Dataset entries:
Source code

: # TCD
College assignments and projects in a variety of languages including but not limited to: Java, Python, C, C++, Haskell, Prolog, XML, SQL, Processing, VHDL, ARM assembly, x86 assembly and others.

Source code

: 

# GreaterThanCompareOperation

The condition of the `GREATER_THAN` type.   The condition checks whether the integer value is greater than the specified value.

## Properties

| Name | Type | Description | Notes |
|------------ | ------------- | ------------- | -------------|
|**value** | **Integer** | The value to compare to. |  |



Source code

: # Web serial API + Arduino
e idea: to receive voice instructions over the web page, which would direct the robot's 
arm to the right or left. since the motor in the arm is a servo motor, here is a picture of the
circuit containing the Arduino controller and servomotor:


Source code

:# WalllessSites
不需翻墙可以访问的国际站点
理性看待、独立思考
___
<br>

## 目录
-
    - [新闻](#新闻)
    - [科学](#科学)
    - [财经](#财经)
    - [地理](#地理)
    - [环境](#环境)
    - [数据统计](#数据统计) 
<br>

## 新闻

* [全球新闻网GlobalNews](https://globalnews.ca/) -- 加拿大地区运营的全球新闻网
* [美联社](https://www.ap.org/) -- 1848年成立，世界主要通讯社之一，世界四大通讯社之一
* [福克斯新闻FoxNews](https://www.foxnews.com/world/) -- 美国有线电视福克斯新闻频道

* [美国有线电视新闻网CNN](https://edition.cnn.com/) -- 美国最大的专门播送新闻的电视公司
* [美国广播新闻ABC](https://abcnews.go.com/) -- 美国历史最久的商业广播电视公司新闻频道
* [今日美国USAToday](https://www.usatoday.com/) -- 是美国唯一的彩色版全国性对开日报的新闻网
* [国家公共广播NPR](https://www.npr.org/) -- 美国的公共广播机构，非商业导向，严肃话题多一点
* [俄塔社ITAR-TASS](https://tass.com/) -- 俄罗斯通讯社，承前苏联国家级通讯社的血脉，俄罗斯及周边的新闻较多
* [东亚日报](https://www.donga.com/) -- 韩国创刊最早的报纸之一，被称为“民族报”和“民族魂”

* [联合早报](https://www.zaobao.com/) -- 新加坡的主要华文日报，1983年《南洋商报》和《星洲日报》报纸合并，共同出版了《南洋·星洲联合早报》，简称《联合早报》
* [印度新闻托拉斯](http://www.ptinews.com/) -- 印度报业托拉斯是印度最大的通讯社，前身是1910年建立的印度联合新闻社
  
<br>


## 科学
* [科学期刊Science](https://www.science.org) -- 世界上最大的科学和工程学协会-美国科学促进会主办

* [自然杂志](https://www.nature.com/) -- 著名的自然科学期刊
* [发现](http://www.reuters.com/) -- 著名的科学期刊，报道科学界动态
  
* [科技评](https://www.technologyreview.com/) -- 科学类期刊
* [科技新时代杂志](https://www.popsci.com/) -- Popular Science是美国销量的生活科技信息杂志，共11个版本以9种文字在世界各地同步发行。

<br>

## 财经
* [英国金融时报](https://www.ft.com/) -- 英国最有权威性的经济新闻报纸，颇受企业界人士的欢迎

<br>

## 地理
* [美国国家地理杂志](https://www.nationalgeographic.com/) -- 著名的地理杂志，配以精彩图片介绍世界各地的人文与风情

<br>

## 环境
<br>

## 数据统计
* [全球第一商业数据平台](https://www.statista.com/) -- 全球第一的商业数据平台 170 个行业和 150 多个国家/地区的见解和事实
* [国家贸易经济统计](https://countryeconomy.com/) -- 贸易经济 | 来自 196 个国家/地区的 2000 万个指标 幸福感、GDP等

(WORK INSTRUCTIONS):
The data must be retyped in full, exactly as it reads.

(THE COMPLETED TASK):
Source code

: # TCD
College assignments and projects in a variety of languages including but not limited to: Java, Python, C, C++, Haskell, Prolog, XML, SQL, Processing, VHDL, ARM assembly, x86 assembly and others.

Source code

: 

# GreaterThanCompareOperation

The condition of the `GREATER_THAN` type.   The condition checks whether the integer value is greater than the specified value.

## Properties

| Name | Type | Description | Notes |
|------------ | ------------- | ------------- | -------------|
|**value** | **Integer** | The value to compare to. |  |



Source code

: # Web serial API + Arduino
e idea: to receive voice instructions over the web page, which would direct the robot's 
arm to the right or left. since the motor in the arm is a servo motor, here is a picture of the
circuit containing the Arduino controller and servomotor:


Source code

:# WalllessSites
不需翻墙可以访问的国际站点
理性看待、独立思考
___
<br>

## 目录
-
    - [新闻](#新闻)
    - [科学](#科学)
    - [财经](#财经)
    - [地理](#地理)
    - [环境](#环境)
    - [数据统计](#数据统计) 
<br>

## 新闻

* [全球新闻网GlobalNews](https://globalnews.ca/) -- 加拿大地区运营的全球新闻网
* [美联社](https://www.ap.org/) -- 1848年成立，世界主要通讯社之一，世界四大通讯社之一
* [福克斯新闻FoxNews](https://www.foxnews.com/world/) -- 美国有线电视福克斯新闻频道

* [美国有线电视新闻网CNN](https://edition.cnn.com/) -- 美国最大的专门播送新闻的电视公司
* [美国广播新闻ABC](https://abcnews.go.com/) -- 美国历史最久的商业广播电视公司新闻频道
* [今日美国USAToday](https://www.usatoday.com/) -- 是美国唯一的彩色版全国性对开日报的新闻网
* [国家公共广播NPR](https://www.npr.org/) -- 美国的公共广播机构，非商业导向，严肃话题多一点
* [俄塔社ITAR-TASS](https://tass.com/) -- 俄罗斯通讯社，承前苏联国家级通讯社的血脉，俄罗斯及周边的新闻较多
* [东亚日报](https://www.donga.com/) -- 韩国创刊最早的报纸之一，被称为“民族报”和“民族魂”

* [联合早报](https://www.zaobao.com/) -- 新加坡的主要华文日报，1983年《南洋商报》和《星洲日报》报纸合并，共同出版了《南洋·星洲联合早报》，简称《联合早报》
* [印度新闻托拉斯](http://www.ptinews.com/) -- 印度报业托拉斯是印度最大的通讯社，前身是1910年建立的印度联合新闻社
  
<br>


## 科学
* [科学期刊Science](https://www.science.org) -- 世界上最大的科学和工程学协会-美国科学促进会主办

* [自然杂志](https://www.nature.com/) -- 著名的自然科学期刊
* [发现](http://www.reuters.com/) -- 著名的科学期刊，报道科学界动态
  
* [科技评](https://www.technologyreview.com/) -- 科学类期刊
* [科技新时代杂志](https://www.popsci.com/) -- Popular Science是美国销量的生活科技信息杂志，共11个版本以9种文字在世界各地同步发行。

<br>

## 财经
* [英国金融时报](https://www.ft.com/) -- 英国最有权威性的经济新闻报纸，颇受企业界人士的欢迎

<br>

## 地理
* [美国国家地理杂志](https://www.nationalgeographic.com/) -- 著名的地理杂志，配以精彩图片介绍世界各地的人文与风情

<br>

## 环境
<br>

## 数据统计
* [全球第一商业数据平台](https://www.statista.com/) -- 全球第一的商业数据平台 170 个行业和 150 多个国家/地区的见解和事实
* [国家贸易经济统计](https://countryeconomy.com/) -- 贸易经济 | 来自 196 个国家/地区的 2000 万个指标 幸福感、GDP等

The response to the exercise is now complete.